Directions for this task: Copy out each line of the data below in which "console" appears.

Stored data
···
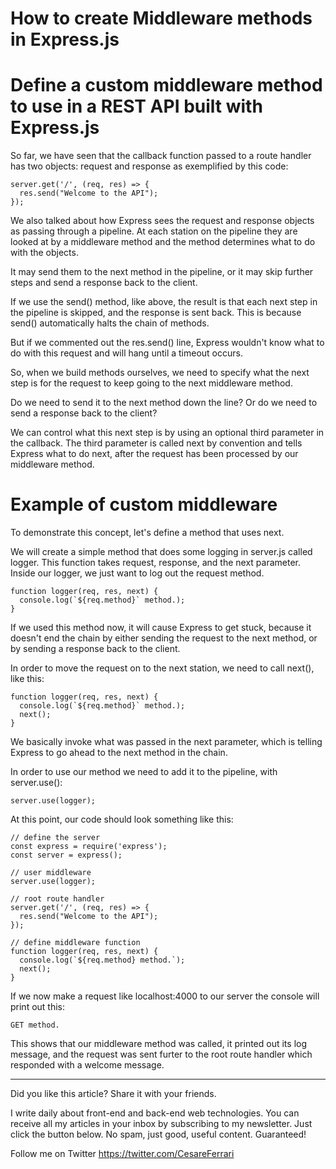 # How to create Middleware methods in Express.js
# Define a custom middleware method to use in a REST API built with Express.js

So far, we have seen that the callback function passed to a route handler has two objects: request and response as exemplified by this code:

```
server.get('/', (req, res) => {
  res.send("Welcome to the API");
});
```

We also talked about how Express sees the request and response objects as passing through a pipeline. At each station on the pipeline they are looked at by a middleware method and the method determines what to do with the objects.

It may send them to the next method in the pipeline, or it may skip further steps and send a response back to the client.

If we use the send() method, like above, the result is that each next step in the pipeline is skipped, and the response is sent back. This is because send() automatically halts the chain of methods.

But if we commented out the res.send() line, Express wouldn't know what to do with this request and will hang until a timeout occurs.

So, when we build methods ourselves, we need to specify what the next step is for the request to keep going to the next middleware method.

Do we need to send it to the next method down the line? Or do we need to send a response back to the client?

We can control what this next step is by using an optional third parameter in the callback. The third parameter is called next by convention and tells Express what to do next, after the request has been processed by our middleware method.

# Example of custom middleware

To demonstrate this concept, let's define a method that uses next.

We will create a simple method that does some logging in server.js called logger. This function takes request, response, and the next parameter.
Inside our logger, we just want to log out the request method.

```
function logger(req, res, next) {
  console.log(`${req.method}` method.);
}
```

If we used this method now, it will cause Express to get stuck, because it doesn't end the chain by either sending the request to the next method, or by sending a response back to the client.

In order to move the request on to the next station, we need to call next(), like this:

```
function logger(req, res, next) {
  console.log(`${req.method}` method.);
  next();
}
```

We basically invoke what was passed in the next parameter, which is telling Express to go ahead to the next method in the chain.

In order to use our method we need to add it to the pipeline, with server.use():

```
server.use(logger);
```

At this point, our code should look something like this:

```
// define the server
const express = require('express');
const server = express();

// user middleware
server.use(logger);

// root route handler 
server.get('/', (req, res) => {
  res.send("Welcome to the API");
});

// define middleware function
function logger(req, res, next) {
  console.log(`${req.method} method.`);
  next();
}
```

If we now make a request like localhost:4000 to our server the console will print out this: 

```
GET method.
```

This shows that our middleware method was called, it printed out its log message, and the request was sent furter to the root route handler which responded with a welcome message.


---

Did you like this article?  Share it with your friends. 

I write daily about front-end and back-end web technologies. 
You can receive all my articles in your inbox by subscribing to my newsletter. Just click the button below. No spam, just good, useful content. Guaranteed!

Follow me on Twitter
https://twitter.com/CesareFerrari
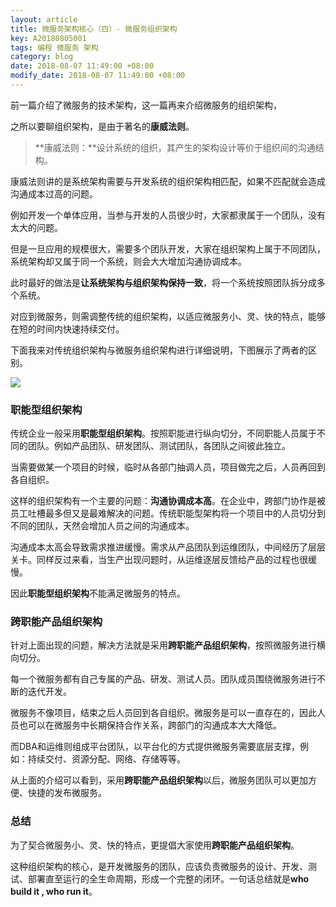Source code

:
 ```yaml
---
layout: article
title: 微服务架构核心（四）- 微服务组织架构
key: A20180805001
tags: 编程 微服务 架构
category: blog
date: 2018-08-07 11:49:00 +08:00
modify_date: 2018-08-07 11:49:00 +08:00
---
```


前一篇介绍了微服务的技术架构，这一篇再来介绍微服务的组织架构，

之所以要聊组织架构，是由于著名的**康威法则**。

> **康威法则：**设计系统的组织，其产生的架构设计等价于组织间的沟通结构。

康威法则讲的是系统架构需要与开发系统的组织架构相匹配，如果不匹配就会造成沟通成本过高的问题。

<!--more-->

例如开发一个单体应用，当参与开发的人员很少时，大家都隶属于一个团队，没有太大的问题。

但是一旦应用的规模很大，需要多个团队开发，大家在组织架构上属于不同团队，系统架构却又属于同一个系统，则会大大增加沟通协调成本。

此时最好的做法是**让系统架构与组织架构保持一致**，将一个系统按照团队拆分成多个系统。

对应到微服务，则需调整传统的组织架构，以适应微服务小、灵、快的特点，能够在短的时间内快速持续交付。

下面我来对传统组织架构与微服务组织架构进行详细说明，下图展示了两者的区别。

![](http://ot6uqhsry.bkt.clouddn.com/20180806001.png)

### 职能型组织架构

传统企业一般采用**职能型组织架构**。按照职能进行纵向切分，不同职能人员属于不同的团队。例如产品团队、研发团队、测试团队，各团队之间彼此独立。

当需要做某一个项目的时候，临时从各部门抽调人员，项目做完之后，人员再回到各自组织。

这样的组织架构有一个主要的问题：**沟通协调成本高**。在企业中，跨部门协作是被员工吐槽最多但又是最难解决的问题。传统职能型架构将一个项目中的人员切分到不同的团队，天然会增加人员之间的沟通成本。

沟通成本太高会导致需求推进缓慢。需求从产品团队到运维团队，中间经历了层层关卡。同样反过来看，当生产出现问题时，从运维逐层反馈给产品的过程也很缓慢。

因此**职能型组织架构**不能满足微服务的特点。

### 跨职能产品组织架构

针对上面出现的问题，解决方法就是采用**跨职能产品组织架构**，按照微服务进行横向切分。

每一个微服务都有自己专属的产品、研发、测试人员。团队成员围绕微服务进行不断的迭代开发。

微服务不像项目，结束之后人员回到各自组织。微服务是可以一直存在的，因此人员也可以在微服务中长期保持合作关系，跨部门的沟通成本大大降低。

而DBA和运维则组成平台团队，以平台化的方式提供微服务需要底层支撑，例如：持续交付、资源分配、网络、存储等等。

从上面的介绍可以看到，采用**跨职能产品组织架构**以后，微服务团队可以更加方便、快捷的发布微服务。

### 总结

为了契合微服务小、灵、快的特点，更提倡大家使用**跨职能产品组织架构**。

这种组织架构的核心，是开发微服务的团队，应该负责微服务的设计、开发、测试、部署直至运行的全生命周期，形成一个完整的闭环。一句话总结就是**who build it , who run it**。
···
Output of the task:
  console.log(`${req.method}` method.);
  console.log(`${req.method}` method.);
  console.log(`${req.method} method.`);
If we now make a request like localhost:4000 to our server the console will print out this: 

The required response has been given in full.